Events

Past Event

Dadaab Commons: Exhibition Preview

March 12, 2025
11:00 AM - 12:00 PM
America/New_York
Online Event

Join us for a virtual tour and exhibition preview of Dadaab Commons on Wednesday, March 12, from 11:00 AM to 12:00 PM (New York Time) / 6:00 PM to 7:00 PM (Nairobi Time).

Dadaab Commons

What does a refugee camp teach us about making a commons? Let us think with the multigenerational refugee camps near the town of Dadaab, Kenya. Established in 1991 in lands crossing present-day Kenya, Somalia, and Ethiopia, the Dadaab refugee camp complex has been one of the UNHCR’s largest and longest running establishments, currently engaged in a proposed process of integration into the Kenyan state. Kenya’s third largest grouping of people, after Nairobi and Mombasa, the Dadaab settlements have systematized architectural and planning practices carried out since, in international responses to crises elsewhere in the world. 

Yet, looking closely at Dadaab, we find African ways of knowing. These are expressed in generations of migratory building and craft practices. Ancient understandings of the landscape and ecology. Historical particularities and a politics in oceanic, riverine, mountain, desert, plains, and urban relations. Song and oral traditions of sharing. Socialities and ways of living on land that supersede the proprietary. We acknowledge the elders and communities in Dadaab, whose lives and work hold meaning for us all. 

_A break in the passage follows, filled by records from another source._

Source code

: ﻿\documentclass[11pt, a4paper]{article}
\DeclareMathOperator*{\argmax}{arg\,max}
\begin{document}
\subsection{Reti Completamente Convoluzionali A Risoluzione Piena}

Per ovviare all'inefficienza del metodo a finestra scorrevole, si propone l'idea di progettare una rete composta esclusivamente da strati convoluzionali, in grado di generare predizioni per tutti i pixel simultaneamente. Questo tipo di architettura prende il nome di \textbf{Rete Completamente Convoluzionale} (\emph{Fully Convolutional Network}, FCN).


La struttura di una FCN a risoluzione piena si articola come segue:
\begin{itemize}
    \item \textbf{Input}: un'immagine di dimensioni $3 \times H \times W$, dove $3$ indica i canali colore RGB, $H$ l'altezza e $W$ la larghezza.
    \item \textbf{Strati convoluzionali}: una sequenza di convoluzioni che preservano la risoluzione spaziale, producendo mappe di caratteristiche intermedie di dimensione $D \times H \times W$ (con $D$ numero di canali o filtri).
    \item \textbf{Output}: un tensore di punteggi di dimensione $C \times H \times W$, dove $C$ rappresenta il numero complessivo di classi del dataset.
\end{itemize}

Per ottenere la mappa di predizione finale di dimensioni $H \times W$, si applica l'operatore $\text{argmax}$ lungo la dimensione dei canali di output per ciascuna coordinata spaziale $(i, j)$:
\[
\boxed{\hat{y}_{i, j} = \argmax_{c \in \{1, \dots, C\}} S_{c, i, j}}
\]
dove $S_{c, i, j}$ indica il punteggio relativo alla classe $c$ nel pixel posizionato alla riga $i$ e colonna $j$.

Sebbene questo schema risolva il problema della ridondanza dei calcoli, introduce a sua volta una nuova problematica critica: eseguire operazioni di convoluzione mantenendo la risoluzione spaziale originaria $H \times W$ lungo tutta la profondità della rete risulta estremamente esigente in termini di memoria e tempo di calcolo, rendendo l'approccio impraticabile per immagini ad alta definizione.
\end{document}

Acknowledging the ecologies and aesthetics of a camp settlement and the land it occupies, the partitions and borders it reifies, the domesticities insurgent in the act of sheltering in emergency, and the sedentarizations embedded in interregional and international migration is part of our artistic and architectural embrace of Dadaab. We move beyond reductive understandings of refugee camps, and turn to ways of life and habitation undertaken by people in extraordinary conditions. Our works reflect the architectures and ecologies of Dadaab, which open onto knowledges common to us all. In this, we hope to find ways of living together, and building an intellectual commons.

Dadaab Commons, held at the GoDown Arts Centre in Kilimani, in Nairobi, Kenya, is curated by Prof. Anooradha Iyer Siddiqi, at Barnard College, Columbia University. The exhibition features works and insights of AbdulFatah Adam, Cave Bureau, Deqa Abshir, Elsa MH Mäki, James Muriuki, Peterson Kamwathi, Yvonne Adhiambo Owuor, and Anooradha Iyer Siddiqi, and is organized in collaboration with GoDown Arts Centre partner and guest curator Anooradha Iyer Siddiqi.

This exhibition preview is co-sponsored by the Institute of African Studies (IAS), the African American and African Diaspora Studies Department (AAADS), the Institute of Research in African-American Studies (IRAAS), Temple Hoyne Buell Center for the Study of American Architecture, and the Barnard Center for Research on Women (BCRW).